Document Type : New and original researches in the field of Microbiology.
Authors
1
Department of Interventional Cardiology, College of Medicine, University of Kufa, Al-Najaf Al-Ashraf, Iraq.
2
Department of Interventional Cardiology, College of Medicine, University of Kufa, Al-Najaf Al-Ashraf, Iraq
Abstract
Background: Transcatheter Aortic Valve Implantation (TAVI) is a minimally invasive and effective alternative for treating severe aortic stenosis, particularly in high-risk surgical patients. However, infective endocarditis following TAVI (PTIE) represents a rare but serious complication with significant morbidity and mortality, compounded by diagnostic delays and atypical clinical presentations. Objectives: This retrospective cross-sectional study aimed to investigate the incidence, clinical features, microbiological profile, diagnostic challenges, and short-term outcomes of PTIE, as well as to identify predictors of poor prognosis.
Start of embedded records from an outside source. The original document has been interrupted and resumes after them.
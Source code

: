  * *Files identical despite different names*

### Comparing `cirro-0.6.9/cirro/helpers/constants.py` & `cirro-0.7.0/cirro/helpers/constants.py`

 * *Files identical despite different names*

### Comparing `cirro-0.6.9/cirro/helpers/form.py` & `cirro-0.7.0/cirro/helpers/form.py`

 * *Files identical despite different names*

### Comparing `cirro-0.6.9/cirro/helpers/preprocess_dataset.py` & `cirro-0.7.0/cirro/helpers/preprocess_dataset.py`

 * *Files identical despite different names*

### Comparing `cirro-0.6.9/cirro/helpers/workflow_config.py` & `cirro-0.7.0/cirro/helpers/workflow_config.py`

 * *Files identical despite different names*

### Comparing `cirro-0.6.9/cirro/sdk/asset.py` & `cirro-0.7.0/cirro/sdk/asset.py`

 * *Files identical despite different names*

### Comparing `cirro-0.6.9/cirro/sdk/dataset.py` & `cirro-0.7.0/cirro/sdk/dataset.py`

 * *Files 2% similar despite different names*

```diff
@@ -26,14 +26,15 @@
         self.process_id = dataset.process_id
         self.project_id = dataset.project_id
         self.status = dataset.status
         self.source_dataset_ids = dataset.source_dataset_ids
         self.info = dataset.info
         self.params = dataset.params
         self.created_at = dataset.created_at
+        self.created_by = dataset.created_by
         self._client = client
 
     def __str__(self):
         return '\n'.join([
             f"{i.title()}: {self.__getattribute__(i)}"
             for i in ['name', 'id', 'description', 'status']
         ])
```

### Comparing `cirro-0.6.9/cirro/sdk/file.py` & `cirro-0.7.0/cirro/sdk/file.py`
Methods: Data were collected from 599 patients who underwent TAVI between February 2021 and January 2025 at a specialised cardiovascular centre. Patients diagnosed with PTIE according to the modified Duke Criteria were analysed. Demographics, comorbidities, procedural details, microbiological findings, imaging results, and clinical outcomes were recorded. Statistical analyses included Chi-square tests, t-tests, and logistic regression to identify independent predictors of in-hospital mortality. Results: Out of 599 patients, 27 (4.5%) developed PTIE. The median time from TAVI to infection onset was 64 days. The most common pathogens were Staphylococcus aureus (37%), Enterococcus faecalis (26%), and Streptococcus species (15%). Culture-negative cases accounted for 22%. Echocardiographic findings included prosthetic valve vegetations (59%), paravalvular abscesses (15%), and valve dehiscence (7%).Short-term outcomes included in-hospital mortality (25.9%), 30-day readmission (37%), and surgical intervention in 11.1%. Independent predictors of in-hospital mortality included S. aureus infection (OR = 3.5, p = 0.01), paravalvular abscess (OR = 4.2, p = 0.01), and diagnostic delay >7 days (OR = 5.1, p = 0.002). Conclusion: Although infrequent, PTIE carries a high risk of mortality and diagnostic difficulty. Early identification of clinical warning signs, especially in high-risk patients such as those with permanent pacemakers, chronic kidney disease, and prolonged ICU stays, is crucial. Improved imaging techniques and routine surveillance may reduce delays in diagnosis and enhance patient outcomes.